A Multiscale Constraints Method Localization of 3D Facial Feature Points

1College of Computer Science and Technology, Xi’an University of Science and Technology, Xi’an 710054, China
2School of Mechanical Engineering, Xi’an University of Science and Technology, Xi’an 710054, China
3School of Information Technology, Luoyang Normal University, Luoyang 471022, China

Received 30 March 2015; Revised 7 June 2015; Accepted 23 June 2015

Academic Editor: Edite Figueiras

Copyright © 2015 Hong-an Li et al. This is an open access article distributed under the Creative Commons Attribution License, which permits unrestricted use, distribution, and reproduction in any medium, provided the original work is properly cited.

Abstract

It is an important task to locate facial feature points due to the widespread application of 3D human face models in medical fields.
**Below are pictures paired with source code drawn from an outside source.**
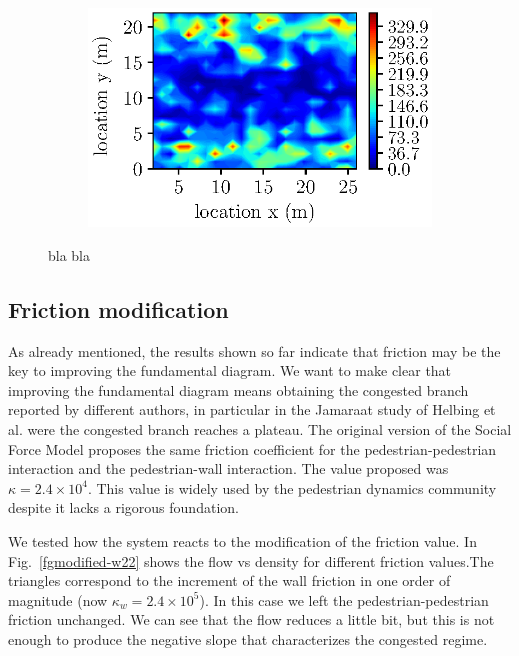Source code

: \begin{figure}[htbp!]
\begin{subfigure}[b]{0.475\columnwidth}
            \label{abswg_width15}
        \end{subfigure}
        \begin{subfigure}[b]{0.475\columnwidth}   
            \centering 
            \caption{}            
            \includegraphics[width=\textwidth]{plots/abswg_width22.eps}
        
            \label{abswg_width22}
           \end{subfigure}        
    
 \caption{bla bla} 

\end{figure}


\subsection{Friction modification}

As already mentioned, the results shown so far indicate that friction may be the key to improving the fundamental diagram. We want to make clear that improving the fundamental diagram means obtaining the congested branch reported by different authors, in particular in the Jamaraat study of Helbing et al. were the congested branch reaches a plateau. The original version of the Social Force Model proposes the same friction coefficient for the pedestrian-pedestrian interaction and the pedestrian-wall interaction. The value proposed was $\kappa = 2.4\times10^{4}$. This value is widely used by the pedestrian dynamics community despite it lacks a rigorous foundation. 

We tested how the system reacts to the modification of the friction value. In Fig.~\ref{fgmodified-w22} shows the flow vs density for different friction values.The triangles correspond to the increment of the wall friction in one order of magnitude (now $\kappa_w = 2.4\times10^{5}$). In this case we left the pedestrian-pedestrian friction unchanged. We can see that the flow reduces a little bit, but this is not enough to produce the negative slope that characterizes the congested regime.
In this paper, we propose a 3D facial feature point localization method that combines the relative angle histograms with multiscale constraints. Firstly, the relative angle histogram of each vertex in a 3D point distribution model is calculated; then the cluster set of the facial feature points is determined using the cluster algorithm. Finally, the feature points are located precisely according to multiscale integral features. The experimental results show that the feature point localization accuracy of this algorithm is better than that of the localization method using the relative angle histograms.